NHKスペシャル『アウシュビッツ(5』開放と復讐

――私たちは混乱している、私たちはわけがわからない。


というふうに考えるのが、案外と一番収まりが良いのではないでしょうか、収まってねぇよ、という突っ込みがあるのならもっともですけれども。戦後処理というのは最初から奇妙です、戦争って一体、どこからどこまでが犯罪なのでしょう。
戦争自体を否定したからと言って、関った人間全てを皆殺しには出来ない。


感情論で語るにしても、古代ならばともかく、現代では現実的と言えません。


番組の中、ガードナーという人が語りますが。
彼は「永遠に反省し続けろというのですか」と口にする。
アウシュビッツの、、、最大の収容所で、それなりの地位に着いていたのだという人です、確かに虐殺自体には関っていない。
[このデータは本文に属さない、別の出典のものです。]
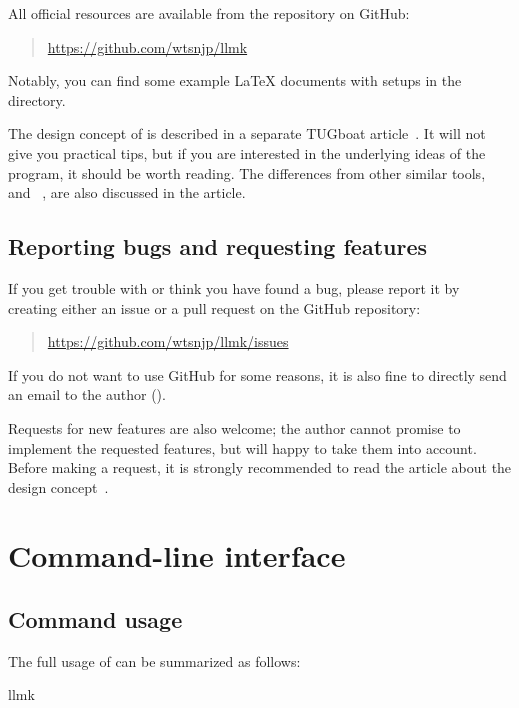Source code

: \documentclass[draft]{llmk-doc}
\begin{document}
\begin{samepage}
All official resources are available from the repository on GitHub:
%
\begin{quote}
\url{https://github.com/wtsnjp/llmk}
\end{quote}
%
Notably, you can find some example {\LaTeX} documents with  setups
in the \href{https://github.com/wtsnjp/llmk/tree/master/examples}
{} directory.
\end{samepage}

The design concept of  is described in a separate TUGboat
article~\cite{asakura2020}. It will not give you practical tips, but if you are
interested in the underlying ideas of the program, it should be worth reading.
The differences from other similar tools, \eg{}~\cite{latexmk} and
~\cite{arara}, are also discussed in the article.

\subsection{Reporting bugs and requesting features}

If you get trouble with  or think you have found a bug, please
report it by creating either an issue or a pull request on the GitHub
repository:
%
\begin{quote}
\url{https://github.com/wtsnjp/llmk/issues}
\end{quote}
%
If you do not want to use GitHub for some reasons, it is also fine to directly
send an email to the author ().

Requests for new features are also welcome; the author cannot promise to
implement the requested features, but will happy to take them into account.
Before making a request, it is strongly recommended to read the article about
the design concept~\cite{asakura2020}.

\section{Command-line interface}

\subsection{Command usage}
\label{sec:command}

The full usage of  can be summarized as follows:
%
\begin{htcode}
llmk  
\end{htcode}
\end{document}

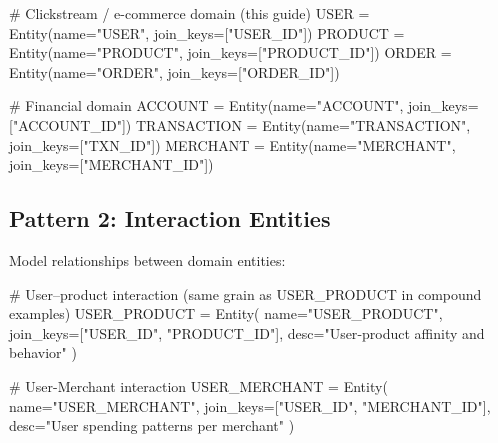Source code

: \documentclass[
  letterpaper,
  DIV=11,
  numbers=noendperiod]{scrreprt}
\newenvironment{Shaded}{\begin{snugshade}}{\end{snugshade}}
\newcommand{\CommentTok}[1]{\textcolor[rgb]{0.37,0.37,0.37}{#1}}
\newcommand{\NormalTok}[1]{\textcolor[rgb]{0.00,0.23,0.31}{#1}}
\newcommand{\OperatorTok}[1]{\textcolor[rgb]{0.37,0.37,0.37}{#1}}
\newcommand{\StringTok}[1]{\textcolor[rgb]{0.13,0.47,0.30}{#1}}
\begin{document}
\begin{Shaded}
\begin{Highlighting}[]
\CommentTok{\# Clickstream / e{-}commerce domain (this guide)}
\NormalTok{USER }\OperatorTok{=}\NormalTok{ Entity(name}\OperatorTok{=}\StringTok{"USER"}\NormalTok{, join\_keys}\OperatorTok{=}\NormalTok{[}\StringTok{"USER\_ID"}\NormalTok{])}
\NormalTok{PRODUCT }\OperatorTok{=}\NormalTok{ Entity(name}\OperatorTok{=}\StringTok{"PRODUCT"}\NormalTok{, join\_keys}\OperatorTok{=}\NormalTok{[}\StringTok{"PRODUCT\_ID"}\NormalTok{])}
\NormalTok{ORDER }\OperatorTok{=}\NormalTok{ Entity(name}\OperatorTok{=}\StringTok{"ORDER"}\NormalTok{, join\_keys}\OperatorTok{=}\NormalTok{[}\StringTok{"ORDER\_ID"}\NormalTok{])}

\CommentTok{\# Financial domain}
\NormalTok{ACCOUNT }\OperatorTok{=}\NormalTok{ Entity(name}\OperatorTok{=}\StringTok{"ACCOUNT"}\NormalTok{, join\_keys}\OperatorTok{=}\NormalTok{[}\StringTok{"ACCOUNT\_ID"}\NormalTok{])}
\NormalTok{TRANSACTION }\OperatorTok{=}\NormalTok{ Entity(name}\OperatorTok{=}\StringTok{"TRANSACTION"}\NormalTok{, join\_keys}\OperatorTok{=}\NormalTok{[}\StringTok{"TXN\_ID"}\NormalTok{])}
\NormalTok{MERCHANT }\OperatorTok{=}\NormalTok{ Entity(name}\OperatorTok{=}\StringTok{"MERCHANT"}\NormalTok{, join\_keys}\OperatorTok{=}\NormalTok{[}\StringTok{"MERCHANT\_ID"}\NormalTok{])}
\end{Highlighting}
\end{Shaded}

\hypertarget{pattern-2-interaction-entities}{%
\subsection{Pattern 2: Interaction
Entities}\label{pattern-2-interaction-entities}}

Model relationships between domain entities:

\begin{Shaded}
\begin{Highlighting}[]
\CommentTok{\# User–product interaction (same grain as USER\_PRODUCT in compound examples)}
\NormalTok{USER\_PRODUCT }\OperatorTok{=}\NormalTok{ Entity(}
\NormalTok{    name}\OperatorTok{=}\StringTok{"USER\_PRODUCT"}\NormalTok{,}
\NormalTok{    join\_keys}\OperatorTok{=}\NormalTok{[}\StringTok{"USER\_ID"}\NormalTok{, }\StringTok{"PRODUCT\_ID"}\NormalTok{],}
\NormalTok{    desc}\OperatorTok{=}\StringTok{"User{-}product affinity and behavior"}
\NormalTok{)}

\CommentTok{\# User{-}Merchant interaction}
\NormalTok{USER\_MERCHANT }\OperatorTok{=}\NormalTok{ Entity(}
\NormalTok{    name}\OperatorTok{=}\StringTok{"USER\_MERCHANT"}\NormalTok{,}
\NormalTok{    join\_keys}\OperatorTok{=}\NormalTok{[}\StringTok{"USER\_ID"}\NormalTok{, }\StringTok{"MERCHANT\_ID"}\NormalTok{],}
\NormalTok{    desc}\OperatorTok{=}\StringTok{"User spending patterns per merchant"}
\NormalTok{)}
\end{Highlighting}
\end{Shaded}
\end{document}

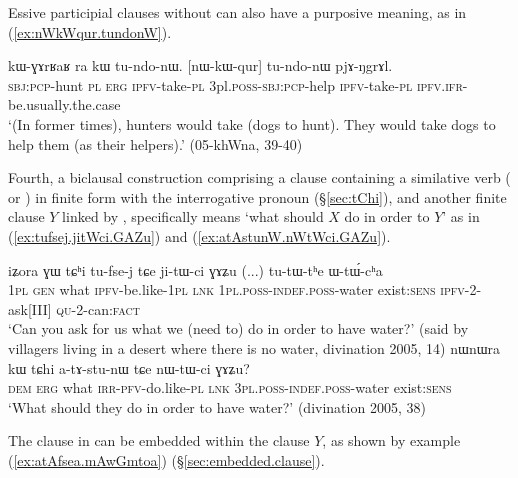 Essive participial clauses without  can also have a purposive meaning, as in (\ref{ex:nWkWqur.tundonW}).

\begin{exe}
\ex \label{ex:nWkWqur.tundonW}
\gll  kɯ-ɣɤrʁaʁ ra kɯ tu-ndo-nɯ. [nɯ-kɯ-qur] tu-ndo-nɯ pjɤ-ŋgrɤl. \\
\textsc{sbj}:\textsc{pcp}-hunt \textsc{pl} \textsc{erg} \textsc{ipfv}-take-\textsc{pl} 3pl.\textsc{poss}-\textsc{sbj}:\textsc{pcp}-help \textsc{ipfv}-take-\textsc{pl} \textsc{ipfv}.\textsc{ifr}-be.usually.the.case \\
\glt `(In former times), hunters would take (dogs to hunt). They would take dogs to help them (as their helpers).' (05-khWna, 39-40)
\end{exe}

Fourth, a biclausal construction comprising a clause containing a similative verb ( or ) in finite form with the interrogative pronoun (§\ref{sec:tChi}), and another finite clause $Y$ linked by , specifically means `what should $X$ do in order to $Y$' as in (\ref{ex:tufsej.jitWci.GAZu}) and (\ref{ex:atAstunW.nWtWci.GAZu}).

 \begin{exe}
 \ex  
 \begin{xlist}
\ex \label{ex:tufsej.jitWci.GAZu}
\gll  iʑora ɣɯ tɕʰi tu-fse-j tɕe ji-tɯ-ci ɣɤʑu (...) tu-tɯ-tʰe ɯ-tɯ́-cʰa \\
\textsc{1pl} \textsc{gen} what \textsc{ipfv}-be.like-\textsc{1pl} \textsc{lnk} \textsc{1pl}.\textsc{poss}-\textsc{indef}.\textsc{poss}-water exist:\textsc{sens} { } \textsc{ipfv}-2-ask[III] \textsc{qu}-2-can:\textsc{fact} \\
\glt `Can you ask for us what we (need to) do in order to have water?' (said by villagers living in a desert where there is no water, divination 2005, 14)
\ex \label{ex:atAstunW.nWtWci.GAZu}
\gll nɯnɯra kɯ tɕhi a-tɤ-stu-nɯ tɕe nɯ-tɯ-ci ɣɤʑu? \\
\textsc{dem} \textsc{erg} what \textsc{irr}-\textsc{pfv}-do.like-\textsc{pl} \textsc{lnk} \textsc{3pl}.\textsc{poss}-\textsc{indef}.\textsc{poss}-water exist:\textsc{sens} \\
\glt `What should they do in order to have water?' (divination 2005, 38)
 \end{xlist}
\end{exe} 

 The clause in  can be embedded within the clause $Y$, as shown by example (\ref{ex:atAfsea.mAwGmtoa}) (§\ref{sec:embedded.clause}).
けれど、関らされたのはそもそもが他の収容者だったりしたのならば、ソレが果たして「マシ」という判断にされて良いものなのか。


そーして私も、違和感があるものの、多分彼の目の前にいてもすら黙るでしょう。


ガードナー氏が己の過去を語るのは「虐殺なぞ存在しない!」という主張をなす人間たちの口を封じるためだというのですから、戦後不起訴となって、今は本当に穏やかな顔で良い家庭人であるだろー人が。
喋らずいることも出来たのに証言しているのです。
それを、ただ非難するのもやっぱりどこかがおかしい。




ドイツが収容していた捕虜であったソ連兵たちの戦後。
スパイではないかと疑われ、強制収用所に送られてしまった顛末。


ドイツ兵の送られた先の一つ、イギリスでの穏やかな生活。


財産を奪われ、勝手に生家を占拠され、挙げ句の果てに「隠した金はどこにあるんだ? 山分けしよう」と己の家に住み着いた男に言われてしまうユダヤ人。
ユダヤ人を金持ちだと思っていたんでしょうね、そこまではわかる。
家に勝手に住み着いたこともわかる。
でも、そのあとはなんでしょう。なんで唯々諾々と従う、人形かなにかのように己のものでない権利まで主張してしまうのか。
ユダヤ人の彼が去ったあと、男は家が壊れるまで「宝探し」をしていたそうです。夜も昼もなく、その家に住めなくなるまで徹底的に。私には、狂ってでもいるよーにしか思えないけれども、それは酷い見方なんでしょうか。
でも確かになにか、哀れにも思いますけれど。
まともにその後、生活出来たのでしょうか。


ソ連兵にレイプされた強制収容所にいた少女ら。




ナチス親衛隊の炙り出しに動き。
私刑を行っていたという、ポーランド軍の中にいたユダヤ人部隊。
「後悔していませんか?」と聞かれ、首を横に振りました。


同じく、アウシュビッツの所長をしていたルドルフ・へスを捕まえる時に、その妻を脅して「息子をロシアの強制収容所に送るぞ」と脅して口を割らせたこと。
農園で働いていたヘスを捕らえる時に、手酷い暴行が行われたコト。
その後、死刑になるまで手記を書いていたのですけれども、その中で後悔していると述べたことは「家族との時間をどうしてもっと持たなかったのだろう」ということだけだったというそんな話。


一個ずつを考えるのはおよそ見当違いで。
けれど、まとめて考えようとするとわけがわからない。




ならば、どこかで、幾つかの出来事を絡めて少しずつ、と思ってもどこからどこまでを「切れば」いいのかわからない。
ヘスの奥さんに行った行為をやっぱり酷いと思い。
ガードナー氏の証言を善なのだろうとどうしても思わずにいられず。
ドイツ兵以外から行われた暴行を物悲しく思っても、その保障が出来るわけでもなく、そもそも断罪するべきなのかどうかもわからない。なんの力も影響力もなくても、その出来事に「是」「非」の判断をつけることくらいどんな人間にでも許されていると思うのですけれども、それでも私は判断することすら出来ない。


アウシュビッツ収容所は悪、でしょう。
人を殺した。
そこで働いていた人らは8千のうち、裁判に掛けられたのは7百人。数を問題にすればいいのでしょうか、それともそれは見当違いでしょうか。
確かに門番の一人、会計の一人に至るまで裁くのは違う気もするし。
そもそも収容所は他にもあったハズですし。


ガードナー氏は?
じゃあ、私刑で親衛隊をなぶり殺しにした行為は?
正直、まるでわからないけれど、変な結論を付けずに「わからない」ことを目の前に差し出してくれたことにとりあえず感謝をしてみたいよーな気はします。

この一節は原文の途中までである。